• Task item: Go through the listing beneath and show each line containing the string "going".

═══ Material for this exercise

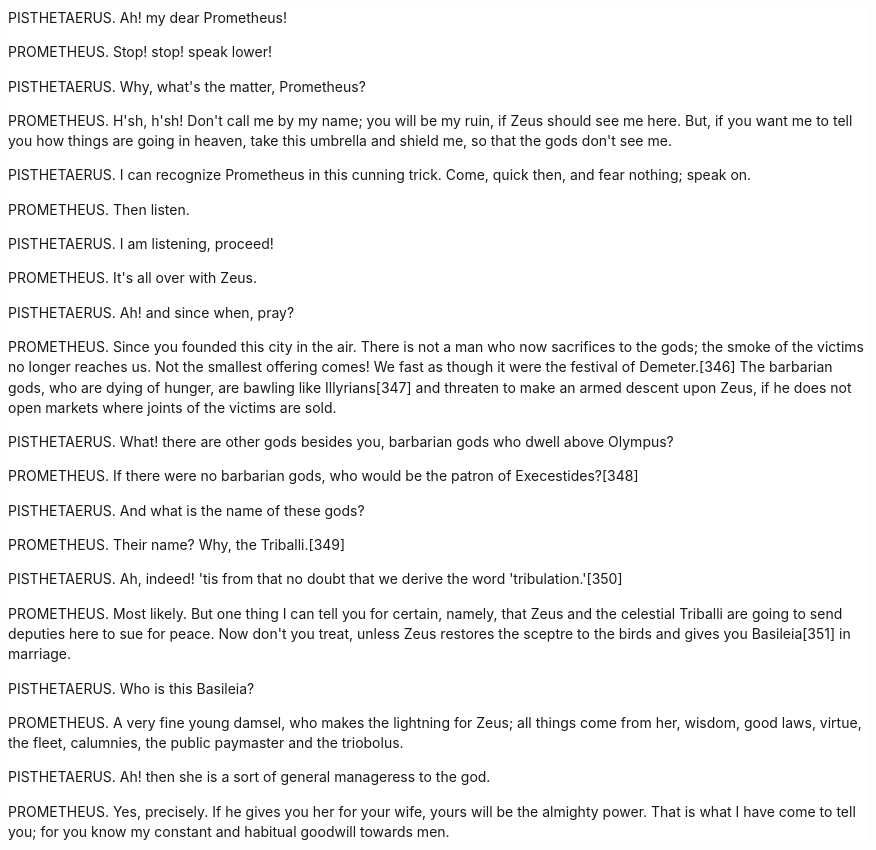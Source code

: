 PISTHETAERUS. Ah! my dear Prometheus!

PROMETHEUS. Stop! stop! speak lower!

PISTHETAERUS. Why, what's the matter, Prometheus?

PROMETHEUS. H'sh, h'sh! Don't call me by my name; you will be my ruin, if
Zeus should see me here. But, if you want me to tell you how things are
going in heaven, take this umbrella and shield me, so that the gods don't
see me.

PISTHETAERUS. I can recognize Prometheus in this cunning trick. Come,
quick then, and fear nothing; speak on.

PROMETHEUS. Then listen.

PISTHETAERUS. I am listening, proceed!

PROMETHEUS. It's all over with Zeus.

PISTHETAERUS. Ah! and since when, pray?

PROMETHEUS. Since you founded this city in the air. There is not a man
who now sacrifices to the gods; the smoke of the victims no longer
reaches us. Not the smallest offering comes! We fast as though it were
the festival of Demeter.[346] The barbarian gods, who are dying of
hunger, are bawling like Illyrians[347] and threaten to make an armed
descent upon Zeus, if he does not open markets where joints of the
victims are sold.

PISTHETAERUS. What! there are other gods besides you, barbarian gods who
dwell above Olympus?

PROMETHEUS. If there were no barbarian gods, who would be the patron of
Execestides?[348]

PISTHETAERUS. And what is the name of these gods?

PROMETHEUS. Their name? Why, the Triballi.[349]

PISTHETAERUS. Ah, indeed! 'tis from that no doubt that we derive the word
'tribulation.'[350]

PROMETHEUS. Most likely. But one thing I can tell you for certain,
namely, that Zeus and the celestial Triballi are going to send deputies
here to sue for peace. Now don't you treat, unless Zeus restores the
sceptre to the birds and gives you Basileia[351] in marriage.

PISTHETAERUS. Who is this Basileia?

PROMETHEUS. A very fine young damsel, who makes the lightning for Zeus;
all things come from her, wisdom, good laws, virtue, the fleet,
calumnies, the public paymaster and the triobolus.

PISTHETAERUS. Ah! then she is a sort of general manageress to the god.

PROMETHEUS. Yes, precisely. If he gives you her for your wife, yours will
be the almighty power. That is what I have come to tell you; for you know
my constant and habitual goodwill towards men.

══════

• Task solution:
going in heaven, take this umbrella and shield me, so that the gods don't
namely, that Zeus and the celestial Triballi are going to send deputies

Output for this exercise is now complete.